Legacy 6: Gratitude makes you more resilient
There is scientific evidence that grateful people are more resilient to stress, whether minor everyday hassles or major personal upheavals. According to Dr. Alex Korb, there's a gratitude circuit in your brain, badly in need of a workout and by strengthening that circuit transports the power to elevate your physical and mental health, boost happiness and improve sleep. Practising gratitude magnifies positive feelings more than it reduces negative emotions.
Research suggests gratitude also helps us to cope with a crisis. By consciously cultivating an attitude of gratitude, it builds up a psychological immune system that can cushion us when we fall. Robert Emmons (a Professor of Psychology at the University of California) is the world's leading scientific expert on gratitude. His research focuses on the psychology of gratitude and joy as they relate to human flourishing.
He is the author of over 200 original publications in peer-reviewed journals or chapters.
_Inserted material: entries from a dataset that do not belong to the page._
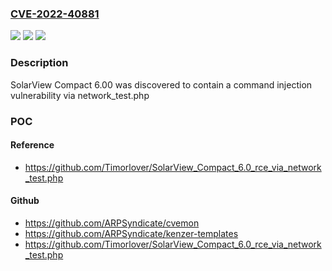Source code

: ### [CVE-2022-40881](https://cve.mitre.org/cgi-bin/cvename.cgi?name=CVE-2022-40881)
![](https://img.shields.io/static/v1?label=Product&message=n%2Fa&color=blue)
![](https://img.shields.io/static/v1?label=Version&message=n%2Fa&color=blue)
![](https://img.shields.io/static/v1?label=Vulnerability&message=n%2Fa&color=brighgreen)

### Description

SolarView Compact 6.00 was discovered to contain a command injection vulnerability via network_test.php

### POC

#### Reference
- https://github.com/Timorlover/SolarView_Compact_6.0_rce_via_network_test.php

#### Github
- https://github.com/ARPSyndicate/cvemon
- https://github.com/ARPSyndicate/kenzer-templates
- https://github.com/Timorlover/SolarView_Compact_6.0_rce_via_network_test.php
From his extensive research, Emmons has reported that gratitude "can lower blood pressure, improve immune function and facilitate more efficient sleep. Gratitude reduces lifetime risk for depression, anxiety and substance abuse disorders, and is a key resiliency factor in the prevention of suicide."
“The human capacity for burden is like bamboo- far more flexible than you’d ever believe at first glance.” – Jodi Picoult, My Sister’s Keeper
Legacy 7: Journaling
Journaling is one of the best-documented methods of cultivating gratefulness. Research by psychologist Sonja Lyubomirsky and others suggests that journaling is more effective if you first make the conscious decision to become happier and more grateful. Journaling can have a powerful impact on an individual's life. As Emmons stated, "research shows that translating thoughts into concrete language—whether oral or written—has advantages over just thinking the thoughts: It makes us more aware of them, deepening their emotional impact".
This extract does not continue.